Dietary Restrictions (DR): All patients scheduled for an MR scan after Tp2 were instructed to fast 6 h prior to the exam. Solely consumption of water was allowed. The patients had to report if they did not adhere to the DR.
Readout
The MRI exams of the 180 patients were stored within the institutional Picture Archiving and Communicating System (IMPAX®, Agfa Healthcare, Germany). A radiologist specialized in urogenital imaging (initials blinded for review) with 10 years of experience in prostate MRI reporting (R1) and a radiology resident with special interest in prostate imaging (initials blinded for review) with 4 years of experience in prostate MRI reporting (R2) performed the qualitative readout. Parameters regarding IQ, artifacts and the presence of stool/gas within the rectum were assessed in one readout session. Readers were blinded to the type of bowel preparation technique. Qualitative parameters and rating scales are shown in Table 2.
Statistical analysis
Demographic variables were summarized as means with ranges and absolute numbers with percentages. Categorical variables were summarized as absolute figures. Shapiro–Wilk test was used to assess the distribution of data.

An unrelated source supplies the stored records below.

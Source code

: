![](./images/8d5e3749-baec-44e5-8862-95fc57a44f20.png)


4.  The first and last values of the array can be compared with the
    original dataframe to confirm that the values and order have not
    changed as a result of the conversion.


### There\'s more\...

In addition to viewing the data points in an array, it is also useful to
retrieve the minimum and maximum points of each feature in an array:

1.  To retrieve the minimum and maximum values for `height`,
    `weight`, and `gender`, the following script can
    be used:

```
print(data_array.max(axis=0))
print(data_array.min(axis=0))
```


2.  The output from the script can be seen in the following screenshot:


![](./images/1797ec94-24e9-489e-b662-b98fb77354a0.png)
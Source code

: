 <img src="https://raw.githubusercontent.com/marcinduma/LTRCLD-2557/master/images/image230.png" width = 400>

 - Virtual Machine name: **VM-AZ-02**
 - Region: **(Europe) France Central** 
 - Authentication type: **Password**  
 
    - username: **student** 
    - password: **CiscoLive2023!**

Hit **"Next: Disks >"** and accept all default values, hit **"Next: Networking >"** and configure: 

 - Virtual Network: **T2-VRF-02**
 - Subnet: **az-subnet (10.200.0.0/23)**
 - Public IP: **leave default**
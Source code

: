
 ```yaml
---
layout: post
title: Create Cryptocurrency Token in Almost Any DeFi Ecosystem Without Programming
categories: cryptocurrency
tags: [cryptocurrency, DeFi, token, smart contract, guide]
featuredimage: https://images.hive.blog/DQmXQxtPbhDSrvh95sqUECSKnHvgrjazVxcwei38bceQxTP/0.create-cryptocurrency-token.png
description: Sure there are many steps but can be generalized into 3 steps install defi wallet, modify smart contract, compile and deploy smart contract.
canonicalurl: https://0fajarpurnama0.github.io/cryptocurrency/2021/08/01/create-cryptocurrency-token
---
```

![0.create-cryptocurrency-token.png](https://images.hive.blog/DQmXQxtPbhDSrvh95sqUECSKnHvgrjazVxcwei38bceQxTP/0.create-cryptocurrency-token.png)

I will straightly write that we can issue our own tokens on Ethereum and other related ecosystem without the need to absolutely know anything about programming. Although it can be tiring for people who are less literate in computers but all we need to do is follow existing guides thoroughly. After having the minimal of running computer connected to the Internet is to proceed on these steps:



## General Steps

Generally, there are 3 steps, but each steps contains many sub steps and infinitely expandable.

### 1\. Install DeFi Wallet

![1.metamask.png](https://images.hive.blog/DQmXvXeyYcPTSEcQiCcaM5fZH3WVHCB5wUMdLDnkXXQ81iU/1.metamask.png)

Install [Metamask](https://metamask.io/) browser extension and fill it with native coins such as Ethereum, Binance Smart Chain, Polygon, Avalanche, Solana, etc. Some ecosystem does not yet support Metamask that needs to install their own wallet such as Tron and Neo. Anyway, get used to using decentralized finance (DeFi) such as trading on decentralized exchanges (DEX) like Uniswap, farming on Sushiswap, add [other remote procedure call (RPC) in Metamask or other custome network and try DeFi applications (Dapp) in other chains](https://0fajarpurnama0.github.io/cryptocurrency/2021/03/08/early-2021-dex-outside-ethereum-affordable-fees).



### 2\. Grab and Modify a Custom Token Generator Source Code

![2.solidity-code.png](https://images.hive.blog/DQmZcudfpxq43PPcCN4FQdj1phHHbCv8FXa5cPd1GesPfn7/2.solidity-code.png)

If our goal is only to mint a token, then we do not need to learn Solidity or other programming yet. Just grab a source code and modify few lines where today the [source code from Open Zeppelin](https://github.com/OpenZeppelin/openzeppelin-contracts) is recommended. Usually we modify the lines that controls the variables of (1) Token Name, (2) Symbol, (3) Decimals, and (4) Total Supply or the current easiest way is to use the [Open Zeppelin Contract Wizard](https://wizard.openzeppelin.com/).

Kruskal–Wallis test was used to assess the central tendency of the IQ parameters between cohorts 1-4F. Frequency distributions of dichotomous variables were reported as counts and proportions.
Pearson’s Chi-square test (χ2) was used to test the relationship between the predictor- and outcome variable/s. Binary univariate logistic regression analysis was used to assess the influence of the predictor variables HBB and ME on the artificially created, dichotomous outcome variable ‘image quality’. The outcome variable was defined as follows: Likert-like scores 1–3 derived from the IQ parameter ‘whole MRI IQ’ were defined as ‘low-moderate’ image quality and scores 4 and 5 as ‘good’ image quality and dummy-coded accordingly. Interrater agreement for the IQ parameters was assessed using intraclass correlation coefficient (ICC, two-way random), including 95% confidence intervals (CI). The ICC values were interpreted as follows: 0–0.40, poor agreement; 0.41–0.58, fair agreement; 0.59–0.75, good agreement; 0.76–1.0, excellent agreement [20].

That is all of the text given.